_Data_
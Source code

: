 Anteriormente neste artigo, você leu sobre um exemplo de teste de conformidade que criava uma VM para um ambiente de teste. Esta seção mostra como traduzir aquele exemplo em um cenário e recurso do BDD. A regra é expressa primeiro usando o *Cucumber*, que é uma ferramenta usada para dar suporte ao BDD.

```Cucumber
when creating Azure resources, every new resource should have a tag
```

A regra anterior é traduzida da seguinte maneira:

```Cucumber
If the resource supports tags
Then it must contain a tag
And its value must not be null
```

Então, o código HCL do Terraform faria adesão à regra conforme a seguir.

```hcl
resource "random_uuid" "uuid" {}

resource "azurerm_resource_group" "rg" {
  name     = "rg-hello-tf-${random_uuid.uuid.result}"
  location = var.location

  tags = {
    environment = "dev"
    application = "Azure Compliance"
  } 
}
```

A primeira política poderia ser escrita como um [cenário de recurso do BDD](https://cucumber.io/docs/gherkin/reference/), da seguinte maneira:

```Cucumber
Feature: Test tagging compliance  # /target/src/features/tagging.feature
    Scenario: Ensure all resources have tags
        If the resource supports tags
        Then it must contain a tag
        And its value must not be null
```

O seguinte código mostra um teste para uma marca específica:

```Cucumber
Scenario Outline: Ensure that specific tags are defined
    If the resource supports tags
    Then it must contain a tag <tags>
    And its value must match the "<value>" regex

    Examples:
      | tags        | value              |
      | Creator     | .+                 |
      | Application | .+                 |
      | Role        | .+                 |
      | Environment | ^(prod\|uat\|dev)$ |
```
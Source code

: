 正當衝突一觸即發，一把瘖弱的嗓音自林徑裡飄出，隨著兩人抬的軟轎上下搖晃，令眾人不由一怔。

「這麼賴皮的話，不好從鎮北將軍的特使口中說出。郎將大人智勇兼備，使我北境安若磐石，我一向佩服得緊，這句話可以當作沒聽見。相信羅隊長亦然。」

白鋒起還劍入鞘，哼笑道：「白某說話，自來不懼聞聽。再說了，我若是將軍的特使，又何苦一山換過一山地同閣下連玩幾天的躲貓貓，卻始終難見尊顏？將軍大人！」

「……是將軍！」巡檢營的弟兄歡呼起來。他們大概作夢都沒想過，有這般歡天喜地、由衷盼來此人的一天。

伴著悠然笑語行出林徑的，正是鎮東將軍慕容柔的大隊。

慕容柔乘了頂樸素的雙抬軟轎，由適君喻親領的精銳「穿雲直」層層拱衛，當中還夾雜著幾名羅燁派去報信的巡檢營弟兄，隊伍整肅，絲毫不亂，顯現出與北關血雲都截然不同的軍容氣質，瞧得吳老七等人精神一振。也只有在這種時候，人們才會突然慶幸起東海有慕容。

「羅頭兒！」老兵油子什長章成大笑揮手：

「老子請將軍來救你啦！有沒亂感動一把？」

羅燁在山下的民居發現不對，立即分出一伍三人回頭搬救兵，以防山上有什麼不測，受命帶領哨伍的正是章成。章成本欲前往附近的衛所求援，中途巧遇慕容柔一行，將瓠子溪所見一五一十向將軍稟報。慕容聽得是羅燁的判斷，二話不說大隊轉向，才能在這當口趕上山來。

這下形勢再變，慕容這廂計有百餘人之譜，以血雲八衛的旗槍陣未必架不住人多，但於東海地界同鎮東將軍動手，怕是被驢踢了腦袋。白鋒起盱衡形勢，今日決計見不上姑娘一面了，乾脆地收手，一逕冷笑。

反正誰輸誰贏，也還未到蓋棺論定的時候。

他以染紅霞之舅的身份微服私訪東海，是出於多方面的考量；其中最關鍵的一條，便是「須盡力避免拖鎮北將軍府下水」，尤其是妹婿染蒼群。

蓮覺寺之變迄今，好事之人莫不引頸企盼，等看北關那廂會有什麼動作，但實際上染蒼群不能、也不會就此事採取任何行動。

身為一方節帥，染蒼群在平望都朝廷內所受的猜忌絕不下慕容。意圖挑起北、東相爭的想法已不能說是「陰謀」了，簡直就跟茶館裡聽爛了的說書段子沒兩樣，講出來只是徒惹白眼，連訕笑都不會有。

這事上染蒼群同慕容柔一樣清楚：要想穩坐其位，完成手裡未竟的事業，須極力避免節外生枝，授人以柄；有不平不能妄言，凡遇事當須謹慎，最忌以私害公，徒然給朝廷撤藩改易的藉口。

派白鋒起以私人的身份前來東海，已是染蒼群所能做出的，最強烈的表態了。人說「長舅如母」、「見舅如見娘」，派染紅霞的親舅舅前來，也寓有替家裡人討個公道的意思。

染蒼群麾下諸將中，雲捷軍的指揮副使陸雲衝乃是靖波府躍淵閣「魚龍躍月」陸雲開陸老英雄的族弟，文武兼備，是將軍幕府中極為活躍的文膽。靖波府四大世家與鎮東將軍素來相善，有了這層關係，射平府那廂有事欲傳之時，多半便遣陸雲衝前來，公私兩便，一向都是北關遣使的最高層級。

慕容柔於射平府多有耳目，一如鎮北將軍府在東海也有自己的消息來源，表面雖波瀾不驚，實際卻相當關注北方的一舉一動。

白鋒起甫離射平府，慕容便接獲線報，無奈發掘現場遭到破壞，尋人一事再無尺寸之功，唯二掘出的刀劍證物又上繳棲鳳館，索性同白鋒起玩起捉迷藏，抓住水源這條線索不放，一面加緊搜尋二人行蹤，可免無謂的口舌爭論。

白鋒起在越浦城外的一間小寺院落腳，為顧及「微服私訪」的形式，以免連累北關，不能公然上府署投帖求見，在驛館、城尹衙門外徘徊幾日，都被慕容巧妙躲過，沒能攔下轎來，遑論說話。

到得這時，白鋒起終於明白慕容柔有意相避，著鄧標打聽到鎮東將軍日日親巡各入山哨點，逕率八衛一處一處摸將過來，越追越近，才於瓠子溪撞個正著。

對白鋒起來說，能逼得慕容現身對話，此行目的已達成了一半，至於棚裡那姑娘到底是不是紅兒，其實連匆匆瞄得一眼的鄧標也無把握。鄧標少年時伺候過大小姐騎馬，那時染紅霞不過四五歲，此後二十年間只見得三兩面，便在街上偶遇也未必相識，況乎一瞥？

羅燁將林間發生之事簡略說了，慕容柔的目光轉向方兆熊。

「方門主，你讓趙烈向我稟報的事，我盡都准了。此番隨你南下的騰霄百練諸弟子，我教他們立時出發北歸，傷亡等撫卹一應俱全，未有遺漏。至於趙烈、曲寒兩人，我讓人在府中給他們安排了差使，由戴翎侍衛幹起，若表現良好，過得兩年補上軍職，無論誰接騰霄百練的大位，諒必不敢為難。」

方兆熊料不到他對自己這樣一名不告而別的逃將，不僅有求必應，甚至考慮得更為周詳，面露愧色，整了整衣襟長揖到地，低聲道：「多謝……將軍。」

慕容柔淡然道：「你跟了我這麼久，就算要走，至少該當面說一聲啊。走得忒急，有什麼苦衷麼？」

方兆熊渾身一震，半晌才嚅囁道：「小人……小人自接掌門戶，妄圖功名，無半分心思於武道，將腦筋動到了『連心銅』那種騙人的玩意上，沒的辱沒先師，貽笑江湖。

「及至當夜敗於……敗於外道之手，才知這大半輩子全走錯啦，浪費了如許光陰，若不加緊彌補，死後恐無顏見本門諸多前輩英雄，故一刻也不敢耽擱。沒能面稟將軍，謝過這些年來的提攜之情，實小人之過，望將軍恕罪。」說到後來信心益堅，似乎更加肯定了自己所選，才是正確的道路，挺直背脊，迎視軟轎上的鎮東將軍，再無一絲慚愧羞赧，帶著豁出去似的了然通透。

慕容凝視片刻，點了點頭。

_What you are asked to do_
Scan the material above. Copy each line that holds the word "código".

_Result for this task_
Então, o código HCL do Terraform faria adesão à regra conforme a seguir.
O seguinte código mostra um teste para uma marca específica:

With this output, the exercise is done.